In case anyone is wondering what absolutely no pride looks like, wonder no more.

beg

February 29, 2008

Hellhound

While I've been away from home with work this week, Luna has decided to reside at Chez Le Pound.

The timeline:  I left home Sunday, Hellhound bolted from the kids on Monday, the kids finally grew the balls to tell me she was missing on Thursday and we phoned the local SPCA to find her today (Friday).  I return home tomorrow with my flight landing roughly fifteen minutes before late check out at the Chez.  I'm thinking of rounding her stay out to a full week.

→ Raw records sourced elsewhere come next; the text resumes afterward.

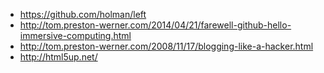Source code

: <!-- 
.. link: 
.. description: 
.. tags: 
.. date: 2014/05/06 15:14:34
.. title: Cool Websites
.. slug: coolwebsites
-->

* https://github.com/holman/left
* http://tom.preston-werner.com/2014/04/21/farewell-github-hello-immersive-computing.html
* http://tom.preston-werner.com/2008/11/17/blogging-like-a-hacker.html
* http://html5up.net/

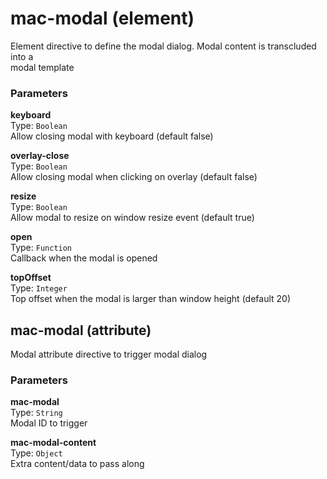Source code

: 
mac-modal (element)
===
Element directive to define the modal dialog. Modal content is transcluded into a  
modal template  
  
### Parameters
**keyboard**  
Type: `Boolean`  
Allow closing modal with keyboard (default false)  
  
**overlay-close**  
Type: `Boolean`  
Allow closing modal when clicking on overlay (default false)  
  
**resize**  
Type: `Boolean`  
Allow modal to resize on window resize event (default true)  
  
**open**  
Type: `Function`  
Callback when the modal is opened  
  
**topOffset**  
Type: `Integer`  
Top offset when the modal is larger than window height (default 20)  
  


mac-modal (attribute)
---

Modal attribute directive to trigger modal dialog  
  
### Parameters
**mac-modal**  
Type: `String`  
Modal ID to trigger  
  
**mac-modal-content**  
Type: `Object`  
Extra content/data to pass along  
  


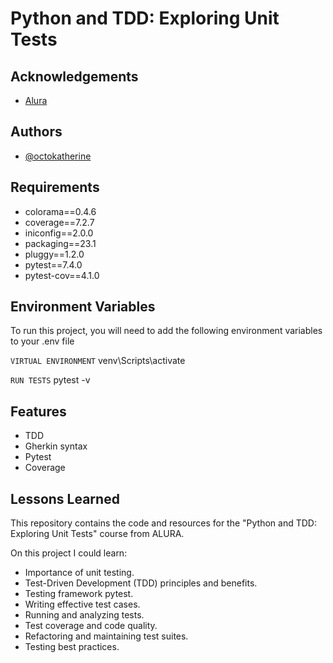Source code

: 
# Python and TDD: Exploring Unit Tests




## Acknowledgements

 - [Alura](https://cursos.alura.com.br/course/python-tdd-explorando-testes-unitarios)



## Authors

- [@octokatherine](https://github.com/BrunoDivino)


## Requirements

- colorama==0.4.6
- coverage==7.2.7
- iniconfig==2.0.0
- packaging==23.1
- pluggy==1.2.0
- pytest==7.4.0
- pytest-cov==4.1.0



## Environment Variables

To run this project, you will need to add the following environment variables to your .env file

`VIRTUAL ENVIRONMENT`
venv\Scripts\activate

`RUN TESTS`
pytest -v 


## Features

- TDD 
- Gherkin syntax
- Pytest
- Coverage

## Lessons Learned

This repository contains the code and resources for the "Python and TDD: Exploring Unit Tests" course from ALURA.

On this project I could learn:

- Importance of unit testing.
- Test-Driven Development (TDD) principles and benefits.
- Testing framework pytest.
- Writing effective test cases.
- Running and analyzing tests.
- Test coverage and code quality.
- Refactoring and maintaining test suites.
- Testing best practices.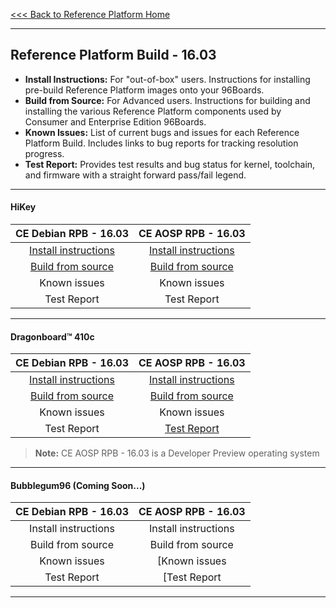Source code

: [<<< Back to Reference Platform Home](https://github.com/96boards/documentation/wiki/Reference-Platform-Home)
***
## Reference Platform Build - 16.03


- **Install Instructions:** For "out-of-box" users. Instructions for installing pre-build Reference Platform images onto your 96Boards.
- **Build from Source:** For Advanced users. Instructions for building and installing the various Reference Platform components used by Consumer and Enterprise Edition 96Boards.
- **Known Issues:** List of current bugs and issues for each Reference Platform Build. Includes links to bug reports for tracking resolution progress.
- **Test Report:** Provides test results and bug status for kernel, toolchain, and firmware with a straight forward pass/fail legend.

***

#### HiKey



|   **CE Debian RPB - 16.03**   |    **CE AOSP RPB - 16.03**  |
|:-----------------------------:|:---------------------------:|
|    <a href="https://github.com/96boards/documentation/wiki/HiKey-RP-Download#your-build-choice" target="_blank">Install instructions</a>   |   <a href="https://github.com/96boards/documentation/wiki/HiKey-RP-Download#your-build-choice-1" target="_blank">Install instructions</a>  |
|    <a href="https://github.com/96boards/documentation/wiki/HiKey-RPB-Debian-Build-Source-16.03" target="_blank">Build from source</a>      |    <a href="https://github.com/96boards/documentation/wiki/HiKey-RPB-AOSP-Build-Source-16.03" target="_blank">Build from source</a>    |
|       Known issues        |      Known issues       |
|        Test Report        |       Test Report       |


***

#### Dragonboard™ 410c

|   **CE Debian RPB - 16.03**   |    **CE AOSP RPB - 16.03**  |
|:-----------------------------:|:---------------------------:|
|    <a href="https://github.com/96boards/documentation/wiki/DragonBoard™-410c-RP-Download#your-build-choice" target="_blank">Install instructions</a>   |   <a href="https://github.com/96boards/documentation/wiki/DragonBoard™-410c-RP-Download#your-build-choice-1" target="_blank">Install instructions</a>  |
|    <a href="https://github.com/96boards/documentation/wiki/DragonBoard™-410c-RPB-Debian-Build-Source-16.03" target="_blank">Build from source</a>      |    [Build from source]()    |
|       Known issues        |      Known issues       |
|        Test Report        |       [Test Report](https://builds.96boards.org/releases/reference-platform/aosp/dragonboard410c/16.03/CE-AOSP-RPB-16.03-DB410c-TestReport.pdf)       |

>**Note:** CE AOSP RPB - 16.03 is a Developer Preview operating system

***

#### Bubblegum96 (Coming Soon...)

|   **CE Debian RPB - 16.03**   |    **CE AOSP RPB - 16.03**  |
|:-----------------------------:|:---------------------------:|
|    Install instructions   |   Install instructions  |
|    Build from source      |    Build from source    |
|       Known issues        |      [Known issues       |
|        Test Report       |       [Test Report       |

***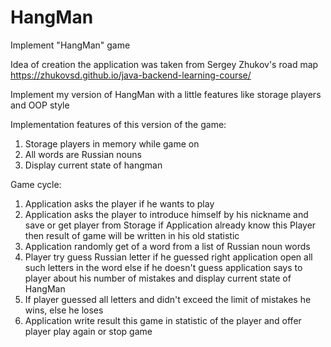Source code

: # HangMan
Implement "HangMan" game

Idea of creation the application was taken from Sergey Zhukov's road map https://zhukovsd.github.io/java-backend-learning-course/

Implement my version of HangMan with a little features like storage players and OOP style

Implementation features of this version of the game:

1. Storage players in memory while game on
2. All words are Russian nouns
3. Display current state of hangman

Game cycle:

1. Application asks the player if he wants to play
2. Application asks the player to introduce himself by his nickname and save or get player from Storage if Application already know this Player
then result of game will be written in his old statistic
3. Application randomly get of a word from a list of Russian noun words
4. Player try guess Russian letter if he guessed right application open all such letters in the word else 
if he doesn't guess application says to player about his number of mistakes and display current state of HangMan
5. If player guessed all letters and didn't exceed the limit of mistakes he wins, else he loses
6. Application write result this game in statistic of the player and offer player play again or stop game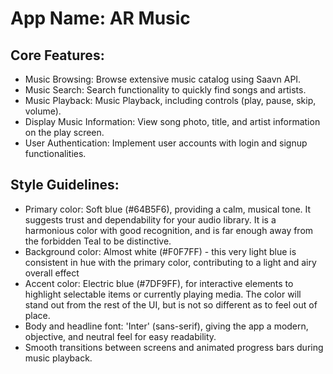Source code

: # **App Name**: AR Music

## Core Features:

- Music Browsing: Browse extensive music catalog using Saavn API.
- Music Search: Search functionality to quickly find songs and artists.
- Music Playback: Music Playback, including controls (play, pause, skip, volume).
- Display Music Information: View song photo, title, and artist information on the play screen.
- User Authentication: Implement user accounts with login and signup functionalities.

## Style Guidelines:

- Primary color: Soft blue (#64B5F6), providing a calm, musical tone. It suggests trust and dependability for your audio library. It is a harmonious color with good recognition, and is far enough away from the forbidden Teal to be distinctive.
- Background color: Almost white (#F0F7FF) - this very light blue is consistent in hue with the primary color, contributing to a light and airy overall effect
- Accent color: Electric blue (#7DF9FF), for interactive elements to highlight selectable items or currently playing media.  The color will stand out from the rest of the UI, but is not so different as to feel out of place.
- Body and headline font: 'Inter' (sans-serif), giving the app a modern, objective, and neutral feel for easy readability.
- Smooth transitions between screens and animated progress bars during music playback.
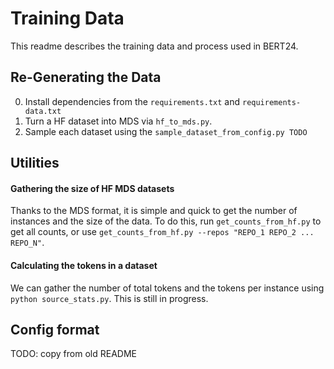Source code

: # Training Data
This readme describes the training data and process used in BERT24.



## Re-Generating the Data
0. Install dependencies from the `requirements.txt` and `requirements-data.txt`
3. Turn a HF dataset into MDS via `hf_to_mds.py`.
6. Sample each dataset using the `sample_dataset_from_config.py TODO`


## Utilities

#### Gathering the size of HF MDS datasets
Thanks to the MDS format, it is simple and quick to get the number of instances and the size of the data. To do this, run `get_counts_from_hf.py` to get all counts, or use `get_counts_from_hf.py --repos "REPO_1 REPO_2 ... REPO_N"`. 

#### Calculating the tokens in a dataset
We can gather the number of total tokens and the tokens per instance using `python source_stats.py`. This is still in progress.  

## Config format
TODO: copy from old README
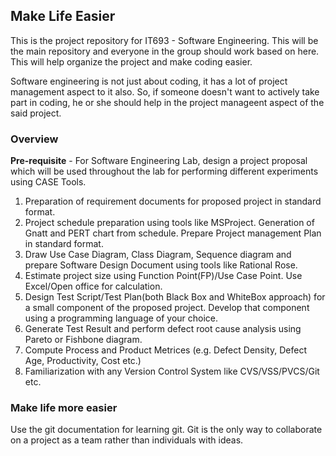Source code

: ## Make Life Easier
This is the project repository for IT693 - Software Engineering.
This will be the main repository and everyone in the group should work based on here. This will help organize the project and make coding easier.

Software engineering is not just about coding, it has a lot of project management aspect to it also. So, if someone doesn't want to actively take part in coding, he or she should help in the project manageent aspect of the said project. 

### Overview

**Pre-requisite** - For Software Engineering Lab, design a project proposal which will be used throughout the lab for performing different experiments using CASE Tools.

1. Preparation of requirement documents for proposed project in standard format.
2. Project schedule preparation using tools like MSProject. Generation of Gnatt and PERT chart from schedule. Prepare Project management Plan in standard format.
3. Draw Use Case Diagram, Class Diagram, Sequence diagram and prepare Software Design Document using tools like Rational Rose.
4. Estimate project size using Function Point(FP)/Use Case Point. Use Excel/Open office for calculation.
5. Design Test Script/Test Plan(both Black Box and WhiteBox approach) for a small component of the proposed project. Develop that component using a programming language of your choice.
6. Generate Test Result and perform defect root cause analysis using Pareto or Fishbone diagram.
7. Compute Process and Product Metrices (e.g. Defect Density, Defect Age, Productivity, Cost etc.)
8. Familiarization with any Version Control System like CVS/VSS/PVCS/Git etc.

### Make life more easier
Use the git documentation for learning git. Git is the only way to collaborate on a project as a team rather than individuals with ideas.
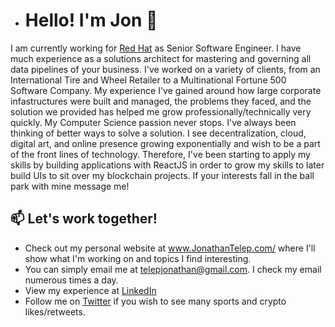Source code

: - # Hello! I'm Jon 👋 
I am currently working for <a href="https://www.redhat.com/en">Red Hat</a> as Senior Software Engineer. I have much experience as a solutions architect for mastering and governing all data pipelines of your business. I've worked on a variety of clients, from an International Tire and Wheel Retailer to a Multinational Fortune 500 Software Company. My experience I've gained around how large corporate infastructures were built and managed, the problems they faced, and the solution we provided has helped me grow professionally/technically very quickly. My Computer Science passion never stops. I've always been thinking of better ways to solve a solution. I see decentralization, cloud, digital art, and online presence growing exponentially and wish to be a part of the front lines of technology. Therefore, I've been starting to apply my skills by building applications with ReactJS in order to grow my skills to later build UIs to sit over my blockchain projects. If your interests fall in the ball park with mine message me!

## 📫 Let's work together!
- Check out my personal website at www.JonathanTelep.com/ where I'll show what I'm working on and topics I find interesting.
- You can simply email me at telepjonathan@gmail.com. I check my email numerous times a day.
- View my experience at <a href="https://www.linkedin.com/in/jonathan-telep-576750115/">LinkedIn</a>
- Follow me on <a href="https://twitter.com/telep_io">Twitter</a> if you wish to see many sports and crypto likes/retweets.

I'm not a bad pet owner, The Ex is.  This dog is his dog.  However, while he lives the glorious life a world traveler, I get to feed her, pick up her crap, brush her and, now, post her bail.  While The Ex is in the country, he takes Hellhound for visitations and treats her like her place is somewhere above The Thirteen Goddesses of Greek Mythology.  Nice for her; major behaviour problems for me when I get her back.

Naturally I have handled this in my usual reactive fashion and fired off an email to The Ex filled with reprisal and loathing.  Because that's worked so well for me in the past.

January 05, 2008

A Boy and His Dog: A Conversation

"Phoenix, sit."

Phoenix sits.

"Phoenix, shake a paw."

Phoenix happily flops her paw into Liam's hand.

"Phoenix, let's see how long you can keep it here."

"The safety word is Banana."

Me, "What??"

Note to self:  buy Net Nanny and have TV cable disconnected.

December 07, 2007

How Much Does a Therapist Cost?

Taryn-the-now-17-year-old-girl was walking down the hill to catch her school bus on Tuesday morning.  She phoned me within a couple of minutes of leaving the house to tell me to warn Liam that the hill was quite slippery and he should allow a few extra minutes to get to his bus.  Awww... how sweet.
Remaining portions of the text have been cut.